%%
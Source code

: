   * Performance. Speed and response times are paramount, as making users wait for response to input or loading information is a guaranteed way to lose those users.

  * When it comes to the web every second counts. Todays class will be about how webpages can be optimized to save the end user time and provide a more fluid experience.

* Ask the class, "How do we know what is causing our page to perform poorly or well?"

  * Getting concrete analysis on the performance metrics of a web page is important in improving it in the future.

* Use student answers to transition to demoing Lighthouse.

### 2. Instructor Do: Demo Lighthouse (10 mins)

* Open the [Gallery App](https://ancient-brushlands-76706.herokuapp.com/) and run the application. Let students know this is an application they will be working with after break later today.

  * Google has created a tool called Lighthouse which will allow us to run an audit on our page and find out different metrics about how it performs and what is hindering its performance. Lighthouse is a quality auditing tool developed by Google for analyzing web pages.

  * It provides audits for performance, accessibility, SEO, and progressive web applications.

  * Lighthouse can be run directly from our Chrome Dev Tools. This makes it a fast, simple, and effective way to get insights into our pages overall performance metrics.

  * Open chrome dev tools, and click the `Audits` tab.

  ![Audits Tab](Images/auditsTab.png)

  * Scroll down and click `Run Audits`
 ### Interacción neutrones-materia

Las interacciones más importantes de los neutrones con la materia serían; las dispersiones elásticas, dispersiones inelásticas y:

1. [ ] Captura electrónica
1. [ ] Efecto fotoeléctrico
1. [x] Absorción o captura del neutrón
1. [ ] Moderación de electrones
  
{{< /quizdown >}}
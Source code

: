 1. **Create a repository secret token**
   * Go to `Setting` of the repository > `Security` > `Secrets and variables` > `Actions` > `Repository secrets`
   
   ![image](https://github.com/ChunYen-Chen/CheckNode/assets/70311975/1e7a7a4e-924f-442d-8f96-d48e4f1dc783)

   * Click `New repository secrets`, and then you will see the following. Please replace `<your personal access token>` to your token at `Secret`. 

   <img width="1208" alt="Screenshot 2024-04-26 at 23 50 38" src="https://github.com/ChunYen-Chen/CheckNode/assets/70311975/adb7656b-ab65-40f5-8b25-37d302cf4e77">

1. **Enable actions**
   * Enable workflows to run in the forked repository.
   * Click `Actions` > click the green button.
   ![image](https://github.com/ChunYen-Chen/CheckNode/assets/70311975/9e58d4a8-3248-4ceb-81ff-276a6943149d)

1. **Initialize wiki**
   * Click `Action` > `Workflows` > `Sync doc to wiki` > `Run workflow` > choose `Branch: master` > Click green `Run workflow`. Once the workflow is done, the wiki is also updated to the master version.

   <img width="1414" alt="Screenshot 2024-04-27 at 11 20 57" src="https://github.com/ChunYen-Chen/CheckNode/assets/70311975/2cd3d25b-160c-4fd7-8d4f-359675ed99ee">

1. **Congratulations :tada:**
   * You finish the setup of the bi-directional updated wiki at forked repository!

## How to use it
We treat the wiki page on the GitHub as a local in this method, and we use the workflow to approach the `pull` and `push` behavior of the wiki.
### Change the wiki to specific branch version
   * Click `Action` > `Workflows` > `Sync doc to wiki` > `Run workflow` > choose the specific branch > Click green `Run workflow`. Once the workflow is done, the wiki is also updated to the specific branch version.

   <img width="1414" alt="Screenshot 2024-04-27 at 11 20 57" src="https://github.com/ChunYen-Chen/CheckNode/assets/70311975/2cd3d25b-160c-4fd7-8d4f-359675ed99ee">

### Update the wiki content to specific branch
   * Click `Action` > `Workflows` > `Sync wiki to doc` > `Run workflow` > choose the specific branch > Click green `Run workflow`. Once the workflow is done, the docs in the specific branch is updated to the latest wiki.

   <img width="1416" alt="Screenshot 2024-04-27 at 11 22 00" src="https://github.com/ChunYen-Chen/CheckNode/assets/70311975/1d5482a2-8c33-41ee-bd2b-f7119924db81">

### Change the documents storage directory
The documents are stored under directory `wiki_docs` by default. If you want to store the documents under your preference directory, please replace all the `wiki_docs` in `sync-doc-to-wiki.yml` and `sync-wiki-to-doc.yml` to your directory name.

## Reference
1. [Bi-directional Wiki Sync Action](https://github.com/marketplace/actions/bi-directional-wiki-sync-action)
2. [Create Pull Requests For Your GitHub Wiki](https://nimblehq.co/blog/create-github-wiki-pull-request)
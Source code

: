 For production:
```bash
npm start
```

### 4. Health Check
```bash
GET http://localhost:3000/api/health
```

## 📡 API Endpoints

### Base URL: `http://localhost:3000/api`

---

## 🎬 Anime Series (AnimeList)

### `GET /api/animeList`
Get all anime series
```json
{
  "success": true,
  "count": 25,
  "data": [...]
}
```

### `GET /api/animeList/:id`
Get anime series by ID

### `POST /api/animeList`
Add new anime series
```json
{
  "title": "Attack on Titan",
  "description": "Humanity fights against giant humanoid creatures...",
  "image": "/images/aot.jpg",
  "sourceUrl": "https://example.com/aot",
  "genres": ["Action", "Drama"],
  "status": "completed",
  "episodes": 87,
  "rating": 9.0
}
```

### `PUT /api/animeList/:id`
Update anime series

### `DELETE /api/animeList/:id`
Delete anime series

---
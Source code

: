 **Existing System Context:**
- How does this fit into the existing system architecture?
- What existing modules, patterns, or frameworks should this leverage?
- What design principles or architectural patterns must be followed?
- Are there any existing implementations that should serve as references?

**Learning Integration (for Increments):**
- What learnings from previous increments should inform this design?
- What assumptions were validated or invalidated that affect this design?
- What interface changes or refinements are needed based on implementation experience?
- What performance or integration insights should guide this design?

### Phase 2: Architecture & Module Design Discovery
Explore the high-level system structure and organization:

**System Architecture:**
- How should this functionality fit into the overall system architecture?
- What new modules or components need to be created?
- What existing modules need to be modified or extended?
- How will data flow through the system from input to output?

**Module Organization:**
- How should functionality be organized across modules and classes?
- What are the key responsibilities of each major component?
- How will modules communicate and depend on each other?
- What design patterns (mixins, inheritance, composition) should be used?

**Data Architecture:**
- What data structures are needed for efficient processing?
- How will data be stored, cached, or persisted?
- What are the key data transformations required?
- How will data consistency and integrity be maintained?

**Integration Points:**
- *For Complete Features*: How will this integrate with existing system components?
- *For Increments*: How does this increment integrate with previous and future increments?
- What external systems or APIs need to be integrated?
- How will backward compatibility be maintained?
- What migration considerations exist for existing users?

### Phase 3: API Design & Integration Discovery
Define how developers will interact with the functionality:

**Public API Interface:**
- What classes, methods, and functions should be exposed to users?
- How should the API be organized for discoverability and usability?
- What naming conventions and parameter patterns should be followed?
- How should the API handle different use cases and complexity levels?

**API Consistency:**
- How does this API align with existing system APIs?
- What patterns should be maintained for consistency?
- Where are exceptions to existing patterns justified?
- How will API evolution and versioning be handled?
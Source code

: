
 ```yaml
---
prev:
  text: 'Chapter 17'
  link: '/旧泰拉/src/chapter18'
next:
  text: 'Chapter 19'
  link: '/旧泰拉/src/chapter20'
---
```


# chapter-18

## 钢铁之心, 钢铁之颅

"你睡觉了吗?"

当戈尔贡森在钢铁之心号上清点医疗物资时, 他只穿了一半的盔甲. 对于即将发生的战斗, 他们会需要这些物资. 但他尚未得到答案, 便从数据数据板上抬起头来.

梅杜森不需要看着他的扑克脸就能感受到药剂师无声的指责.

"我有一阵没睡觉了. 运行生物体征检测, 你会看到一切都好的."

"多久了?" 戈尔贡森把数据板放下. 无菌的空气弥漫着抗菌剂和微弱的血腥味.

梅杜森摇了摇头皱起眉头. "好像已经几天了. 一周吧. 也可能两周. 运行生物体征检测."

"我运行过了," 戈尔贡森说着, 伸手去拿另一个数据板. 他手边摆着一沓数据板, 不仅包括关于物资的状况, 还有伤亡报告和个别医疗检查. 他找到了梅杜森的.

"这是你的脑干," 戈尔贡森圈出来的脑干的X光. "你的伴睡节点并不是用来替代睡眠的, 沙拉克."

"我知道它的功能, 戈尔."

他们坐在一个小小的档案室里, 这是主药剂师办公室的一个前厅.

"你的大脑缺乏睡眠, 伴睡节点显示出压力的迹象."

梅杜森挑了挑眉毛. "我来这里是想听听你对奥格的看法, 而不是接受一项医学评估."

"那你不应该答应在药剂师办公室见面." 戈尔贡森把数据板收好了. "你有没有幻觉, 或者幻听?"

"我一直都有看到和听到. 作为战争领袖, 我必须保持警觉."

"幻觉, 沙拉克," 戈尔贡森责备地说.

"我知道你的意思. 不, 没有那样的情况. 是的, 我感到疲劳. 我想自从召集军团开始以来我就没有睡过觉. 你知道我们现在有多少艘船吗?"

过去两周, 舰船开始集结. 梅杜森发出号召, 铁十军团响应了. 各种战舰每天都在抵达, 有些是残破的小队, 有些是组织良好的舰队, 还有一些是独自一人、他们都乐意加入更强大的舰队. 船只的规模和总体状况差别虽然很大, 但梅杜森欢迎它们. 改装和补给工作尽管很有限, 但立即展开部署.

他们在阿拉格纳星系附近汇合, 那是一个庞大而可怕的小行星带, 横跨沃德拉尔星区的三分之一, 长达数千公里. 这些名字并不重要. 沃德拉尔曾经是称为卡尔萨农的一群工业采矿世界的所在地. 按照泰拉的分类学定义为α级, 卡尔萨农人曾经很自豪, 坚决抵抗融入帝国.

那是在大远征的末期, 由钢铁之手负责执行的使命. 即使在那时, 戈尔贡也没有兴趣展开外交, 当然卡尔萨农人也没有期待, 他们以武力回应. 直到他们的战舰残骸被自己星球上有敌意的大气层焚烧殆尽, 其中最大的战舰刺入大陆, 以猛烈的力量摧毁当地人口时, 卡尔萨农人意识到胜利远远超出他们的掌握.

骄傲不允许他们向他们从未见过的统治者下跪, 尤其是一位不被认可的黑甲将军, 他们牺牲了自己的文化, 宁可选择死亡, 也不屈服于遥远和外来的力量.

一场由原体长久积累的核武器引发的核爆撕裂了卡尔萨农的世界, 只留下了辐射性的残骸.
%%
Every line above that holds the word "patterns" should be copied out.

■ Your response:
- What existing modules, patterns, or frameworks should this leverage?
- What design principles or architectural patterns must be followed?
- What design patterns (mixins, inheritance, composition) should be used?
- What naming conventions and parameter patterns should be followed?
- What patterns should be maintained for consistency?
- Where are exceptions to existing patterns justified?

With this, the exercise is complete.